_Aim of the exercise_: Beginning with the line where "k &\geq \log n" appears, restate the lines word for word through the last one in the listing.
-*-
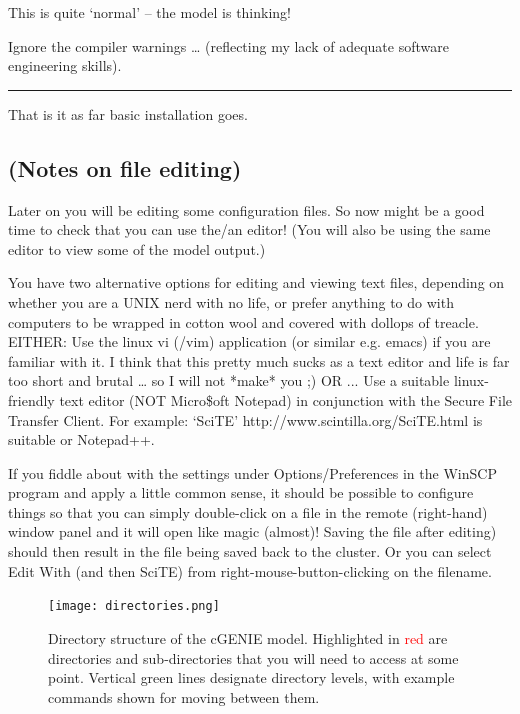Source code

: \documentclass[11pt,fleqn]{book} %
\begin{document}
This is quite ‘normal’ – the model is thinking!

Ignore the compiler warnings … (reflecting my lack of adequate software engineering skills).

\hfill \break
\noindent\rule{4cm}{0.1mm}
\hfill \break

That is it as far basic installation goes.


\subsection{(Notes on file editing)}

Later on you will be editing some configuration files. So now might be a good time to check that you can use the/an editor! (You will also be using the same editor to view some of the model output.)

You have two alternative options for editing and viewing text files, depending on whether you are a UNIX nerd with no life, or prefer anything to do with computers to be wrapped in cotton wool and covered with dollops of treacle.
EITHER: Use the linux vi (/vim) application (or similar e.g. emacs) if you are familiar with it. I think that this pretty much sucks as a text editor and life is far too short and brutal … so I will not *make* you ;)
OR ... Use a suitable linux-friendly text editor (NOT Micro\$oft Notepad) in conjunction with the Secure File Transfer Client. For example: ‘SciTE’ http://www.scintilla.org/SciTE.html is suitable or Notepad++.

If you fiddle about with the settings under Options/Preferences in the WinSCP program and apply a little common sense, it should be possible to configure things so that you can simply double-click on a file in the remote (right-hand) window panel and it will open like magic (almost)! Saving the file after editing) should then result in the file being saved back to the cluster. Or you can select Edit With (and then SciTE) from right-mouse-button-clicking on the filename.


\begin{figure}
\texttt{[image: directories.png]}
\caption{Directory structure of the cGENIE model. Highlighted in \textcolor{red}{red} are directories and sub-directories that you will need to access at some point. Vertical \textcolor[rgb]{0,0.501961,0}{green} lines designate directory levels, with example commands shown for moving between them.}
\label{fig:directories}
\end{figure}
\end{document}
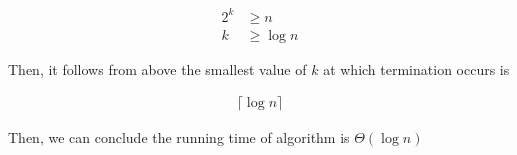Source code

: \documentclass[12pt]{article}
\begin{document}
\begin{enumerate}[a.]
    \begin{align}
        2^k &\geq n\\
        k &\geq \log n
    \end{align}

    \bigskip

    Then, it follows from above the smallest value of $k$ at which termination occurs
    is

    \begin{align}
        \lceil \log n \rceil
    \end{align}

    \bigskip

    Then, we can conclude the running time of algorithm is $\Theta (\log n)$


\end{enumerate}
\end{document}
-*-
_Response_:
        k &\geq \log n
    \end{align}

    \bigskip

    Then, it follows from above the smallest value of $k$ at which termination occurs
    is

    \begin{align}
        \lceil \log n \rceil
    \end{align}

    \bigskip

    Then, we can conclude the running time of algorithm is $\Theta (\log n)$


\end{enumerate}
\end{document}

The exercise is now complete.